* WHAT YOU ARE ASKED TO DO
Will you return, word for word, only the lines from the top of the data below down to and including the one with "administration of the minor inam in"?

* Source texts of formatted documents
◆ ◆ ◆
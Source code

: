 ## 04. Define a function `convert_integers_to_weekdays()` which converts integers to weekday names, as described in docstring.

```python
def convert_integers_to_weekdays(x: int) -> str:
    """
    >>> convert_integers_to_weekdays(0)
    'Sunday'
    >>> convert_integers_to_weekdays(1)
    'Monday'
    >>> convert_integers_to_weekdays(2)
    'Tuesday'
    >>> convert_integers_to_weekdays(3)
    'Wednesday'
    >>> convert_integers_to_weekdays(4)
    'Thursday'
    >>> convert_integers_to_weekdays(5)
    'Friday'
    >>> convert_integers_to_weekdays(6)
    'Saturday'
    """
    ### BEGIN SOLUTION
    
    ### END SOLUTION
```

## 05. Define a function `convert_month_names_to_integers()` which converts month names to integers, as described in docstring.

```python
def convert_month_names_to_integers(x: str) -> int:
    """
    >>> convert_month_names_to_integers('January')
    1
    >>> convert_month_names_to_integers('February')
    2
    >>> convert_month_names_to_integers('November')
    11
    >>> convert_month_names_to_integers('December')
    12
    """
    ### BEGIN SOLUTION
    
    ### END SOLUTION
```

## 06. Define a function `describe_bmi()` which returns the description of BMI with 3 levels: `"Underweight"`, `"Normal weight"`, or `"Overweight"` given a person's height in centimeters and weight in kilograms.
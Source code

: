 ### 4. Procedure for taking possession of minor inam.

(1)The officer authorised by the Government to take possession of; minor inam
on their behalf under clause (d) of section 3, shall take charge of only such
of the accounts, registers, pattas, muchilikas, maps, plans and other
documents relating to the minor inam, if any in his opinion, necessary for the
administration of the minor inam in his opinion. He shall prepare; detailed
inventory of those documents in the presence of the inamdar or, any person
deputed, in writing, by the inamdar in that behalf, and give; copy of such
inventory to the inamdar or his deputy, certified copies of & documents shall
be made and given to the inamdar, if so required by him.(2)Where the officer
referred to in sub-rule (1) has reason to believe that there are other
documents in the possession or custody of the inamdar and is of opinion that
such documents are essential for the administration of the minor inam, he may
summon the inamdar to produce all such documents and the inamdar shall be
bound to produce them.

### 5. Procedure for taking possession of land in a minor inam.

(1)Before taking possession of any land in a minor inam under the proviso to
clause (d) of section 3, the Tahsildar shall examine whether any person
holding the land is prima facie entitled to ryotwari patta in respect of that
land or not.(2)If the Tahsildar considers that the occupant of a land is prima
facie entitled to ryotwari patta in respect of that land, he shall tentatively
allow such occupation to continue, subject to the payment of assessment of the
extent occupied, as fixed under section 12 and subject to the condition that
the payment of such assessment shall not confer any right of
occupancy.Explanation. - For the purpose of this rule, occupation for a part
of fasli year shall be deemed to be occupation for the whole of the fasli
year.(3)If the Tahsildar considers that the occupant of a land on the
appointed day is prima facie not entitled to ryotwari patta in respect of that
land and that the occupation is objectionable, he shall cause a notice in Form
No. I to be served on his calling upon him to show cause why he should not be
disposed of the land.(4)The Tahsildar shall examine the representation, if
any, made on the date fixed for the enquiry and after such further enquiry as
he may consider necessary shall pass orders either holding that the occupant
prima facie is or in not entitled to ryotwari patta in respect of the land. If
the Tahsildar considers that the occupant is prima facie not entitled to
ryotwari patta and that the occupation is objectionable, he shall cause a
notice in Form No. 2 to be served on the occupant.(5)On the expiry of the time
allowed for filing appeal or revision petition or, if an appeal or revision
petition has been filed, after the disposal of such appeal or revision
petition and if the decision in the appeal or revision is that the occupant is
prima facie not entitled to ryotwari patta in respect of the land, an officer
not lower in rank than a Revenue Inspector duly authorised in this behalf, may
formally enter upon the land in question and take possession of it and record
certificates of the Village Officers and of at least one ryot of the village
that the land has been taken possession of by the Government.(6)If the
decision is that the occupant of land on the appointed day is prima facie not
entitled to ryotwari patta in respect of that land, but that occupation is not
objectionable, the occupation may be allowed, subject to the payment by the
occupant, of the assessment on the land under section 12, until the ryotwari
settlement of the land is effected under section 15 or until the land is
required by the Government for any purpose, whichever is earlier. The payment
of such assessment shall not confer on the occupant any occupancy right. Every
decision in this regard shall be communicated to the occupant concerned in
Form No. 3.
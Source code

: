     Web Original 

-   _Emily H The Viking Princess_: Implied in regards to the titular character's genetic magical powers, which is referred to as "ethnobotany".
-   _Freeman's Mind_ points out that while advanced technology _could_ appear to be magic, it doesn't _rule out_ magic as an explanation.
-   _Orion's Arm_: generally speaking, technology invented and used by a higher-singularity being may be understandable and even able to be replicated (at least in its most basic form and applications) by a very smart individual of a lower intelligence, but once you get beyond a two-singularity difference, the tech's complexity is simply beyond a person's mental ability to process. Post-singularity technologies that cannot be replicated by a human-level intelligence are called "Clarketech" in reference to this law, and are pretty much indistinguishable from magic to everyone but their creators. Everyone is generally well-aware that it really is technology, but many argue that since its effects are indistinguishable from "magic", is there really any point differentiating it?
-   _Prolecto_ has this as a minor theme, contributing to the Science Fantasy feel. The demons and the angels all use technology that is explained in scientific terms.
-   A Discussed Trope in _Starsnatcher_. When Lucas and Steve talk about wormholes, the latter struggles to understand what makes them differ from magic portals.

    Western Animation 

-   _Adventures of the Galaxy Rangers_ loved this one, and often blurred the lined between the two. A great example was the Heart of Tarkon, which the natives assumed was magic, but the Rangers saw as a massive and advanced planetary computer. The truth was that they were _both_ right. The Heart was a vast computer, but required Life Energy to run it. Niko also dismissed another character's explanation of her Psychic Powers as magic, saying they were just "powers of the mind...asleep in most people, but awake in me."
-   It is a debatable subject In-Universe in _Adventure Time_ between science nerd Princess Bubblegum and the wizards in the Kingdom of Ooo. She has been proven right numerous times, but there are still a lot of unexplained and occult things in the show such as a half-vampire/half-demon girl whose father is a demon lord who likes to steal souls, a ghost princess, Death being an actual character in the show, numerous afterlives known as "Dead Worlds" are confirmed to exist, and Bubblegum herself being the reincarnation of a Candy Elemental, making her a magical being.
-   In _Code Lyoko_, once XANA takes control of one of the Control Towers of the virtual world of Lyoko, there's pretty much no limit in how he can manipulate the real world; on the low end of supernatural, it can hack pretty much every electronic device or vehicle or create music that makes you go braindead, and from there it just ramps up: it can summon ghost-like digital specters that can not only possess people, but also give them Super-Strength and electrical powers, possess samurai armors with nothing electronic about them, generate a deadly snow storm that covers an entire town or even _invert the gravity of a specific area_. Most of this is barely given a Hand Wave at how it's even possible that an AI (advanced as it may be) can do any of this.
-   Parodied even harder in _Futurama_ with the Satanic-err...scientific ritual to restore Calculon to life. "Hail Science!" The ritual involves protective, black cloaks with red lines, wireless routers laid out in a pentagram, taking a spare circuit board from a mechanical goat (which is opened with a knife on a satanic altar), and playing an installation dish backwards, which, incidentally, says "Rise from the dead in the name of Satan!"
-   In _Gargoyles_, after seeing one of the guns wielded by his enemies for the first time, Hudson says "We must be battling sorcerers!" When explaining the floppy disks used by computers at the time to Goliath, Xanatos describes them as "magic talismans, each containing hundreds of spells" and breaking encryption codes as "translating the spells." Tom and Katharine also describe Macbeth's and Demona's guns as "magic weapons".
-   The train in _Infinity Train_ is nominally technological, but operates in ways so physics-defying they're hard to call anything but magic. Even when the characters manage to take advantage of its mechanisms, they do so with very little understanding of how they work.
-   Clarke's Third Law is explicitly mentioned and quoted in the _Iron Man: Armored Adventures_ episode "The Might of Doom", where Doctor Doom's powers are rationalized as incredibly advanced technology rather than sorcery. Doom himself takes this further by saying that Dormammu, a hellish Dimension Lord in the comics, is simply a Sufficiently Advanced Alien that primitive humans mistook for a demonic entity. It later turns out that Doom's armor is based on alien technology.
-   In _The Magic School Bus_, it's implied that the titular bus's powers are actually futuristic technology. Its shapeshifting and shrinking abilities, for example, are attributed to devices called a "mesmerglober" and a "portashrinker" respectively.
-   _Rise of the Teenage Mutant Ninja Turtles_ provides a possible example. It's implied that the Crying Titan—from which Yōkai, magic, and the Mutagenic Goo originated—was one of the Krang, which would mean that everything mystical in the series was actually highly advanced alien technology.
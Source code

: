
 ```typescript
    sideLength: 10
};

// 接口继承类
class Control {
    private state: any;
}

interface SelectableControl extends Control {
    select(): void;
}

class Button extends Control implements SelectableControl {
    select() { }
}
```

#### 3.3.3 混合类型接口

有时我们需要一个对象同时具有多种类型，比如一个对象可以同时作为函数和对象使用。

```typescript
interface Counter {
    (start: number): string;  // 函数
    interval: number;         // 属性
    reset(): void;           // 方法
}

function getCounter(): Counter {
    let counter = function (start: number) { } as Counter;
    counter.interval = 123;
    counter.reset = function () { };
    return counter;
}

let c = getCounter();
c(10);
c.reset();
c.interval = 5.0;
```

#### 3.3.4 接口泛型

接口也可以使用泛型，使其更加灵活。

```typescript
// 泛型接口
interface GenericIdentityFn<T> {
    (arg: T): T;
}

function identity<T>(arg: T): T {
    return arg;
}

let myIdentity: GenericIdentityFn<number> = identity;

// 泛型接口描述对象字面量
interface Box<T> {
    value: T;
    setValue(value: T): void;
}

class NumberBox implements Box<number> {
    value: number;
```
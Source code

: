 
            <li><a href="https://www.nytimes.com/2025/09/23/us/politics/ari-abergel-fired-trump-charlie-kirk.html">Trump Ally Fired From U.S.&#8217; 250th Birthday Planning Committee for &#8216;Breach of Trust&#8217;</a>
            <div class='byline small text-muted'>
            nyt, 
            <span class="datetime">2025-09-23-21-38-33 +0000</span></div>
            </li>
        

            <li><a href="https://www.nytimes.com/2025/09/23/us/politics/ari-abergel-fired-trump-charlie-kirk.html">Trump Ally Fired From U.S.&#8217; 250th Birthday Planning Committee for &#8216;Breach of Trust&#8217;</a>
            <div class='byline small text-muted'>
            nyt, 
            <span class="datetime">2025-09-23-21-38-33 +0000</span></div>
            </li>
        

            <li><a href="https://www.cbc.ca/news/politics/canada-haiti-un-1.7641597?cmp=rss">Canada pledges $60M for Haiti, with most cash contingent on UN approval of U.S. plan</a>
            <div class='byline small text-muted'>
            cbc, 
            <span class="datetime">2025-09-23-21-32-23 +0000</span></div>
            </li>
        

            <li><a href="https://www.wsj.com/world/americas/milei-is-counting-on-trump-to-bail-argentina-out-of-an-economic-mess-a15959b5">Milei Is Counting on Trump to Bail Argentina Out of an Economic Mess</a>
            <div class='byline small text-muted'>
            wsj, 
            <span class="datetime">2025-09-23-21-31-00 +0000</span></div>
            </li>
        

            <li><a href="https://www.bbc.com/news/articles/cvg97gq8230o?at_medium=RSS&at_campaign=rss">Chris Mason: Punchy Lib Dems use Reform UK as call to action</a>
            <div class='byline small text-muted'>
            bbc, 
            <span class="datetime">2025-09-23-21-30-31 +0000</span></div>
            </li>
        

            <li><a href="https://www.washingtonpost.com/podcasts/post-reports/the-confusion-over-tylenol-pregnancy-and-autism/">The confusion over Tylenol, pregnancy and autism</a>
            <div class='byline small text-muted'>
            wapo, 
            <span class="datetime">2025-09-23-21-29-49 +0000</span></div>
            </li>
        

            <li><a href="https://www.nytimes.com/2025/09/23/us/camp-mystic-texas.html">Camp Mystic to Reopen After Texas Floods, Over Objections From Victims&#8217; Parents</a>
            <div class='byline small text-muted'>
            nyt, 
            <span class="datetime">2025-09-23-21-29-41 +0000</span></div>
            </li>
◆ ◆ ◆
* SOLUTION FOR THIS EXERCISE
Source code

: ## 04. Define a function `convert_integers_to_weekdays()` which converts integers to weekday names, as described in docstring.

```python
def convert_integers_to_weekdays(x: int) -> str:
    """
    >>> convert_integers_to_weekdays(0)
    'Sunday'
    >>> convert_integers_to_weekdays(1)
    'Monday'
    >>> convert_integers_to_weekdays(2)
    'Tuesday'
    >>> convert_integers_to_weekdays(3)
    'Wednesday'
    >>> convert_integers_to_weekdays(4)
    'Thursday'
    >>> convert_integers_to_weekdays(5)
    'Friday'
    >>> convert_integers_to_weekdays(6)
    'Saturday'
    """
    ### BEGIN SOLUTION
    
    ### END SOLUTION
```

## 05. Define a function `convert_month_names_to_integers()` which converts month names to integers, as described in docstring.

```python
def convert_month_names_to_integers(x: str) -> int:
    """
    >>> convert_month_names_to_integers('January')
    1
    >>> convert_month_names_to_integers('February')
    2
    >>> convert_month_names_to_integers('November')
    11
    >>> convert_month_names_to_integers('December')
    12
    """
    ### BEGIN SOLUTION
    
    ### END SOLUTION
```

## 06. Define a function `describe_bmi()` which returns the description of BMI with 3 levels: `"Underweight"`, `"Normal weight"`, or `"Overweight"` given a person's height in centimeters and weight in kilograms.
Source code

: ### 4. Procedure for taking possession of minor inam.

(1)The officer authorised by the Government to take possession of; minor inam
on their behalf under clause (d) of section 3, shall take charge of only such
of the accounts, registers, pattas, muchilikas, maps, plans and other
documents relating to the minor inam, if any in his opinion, necessary for the
administration of the minor inam in his opinion. He shall prepare; detailed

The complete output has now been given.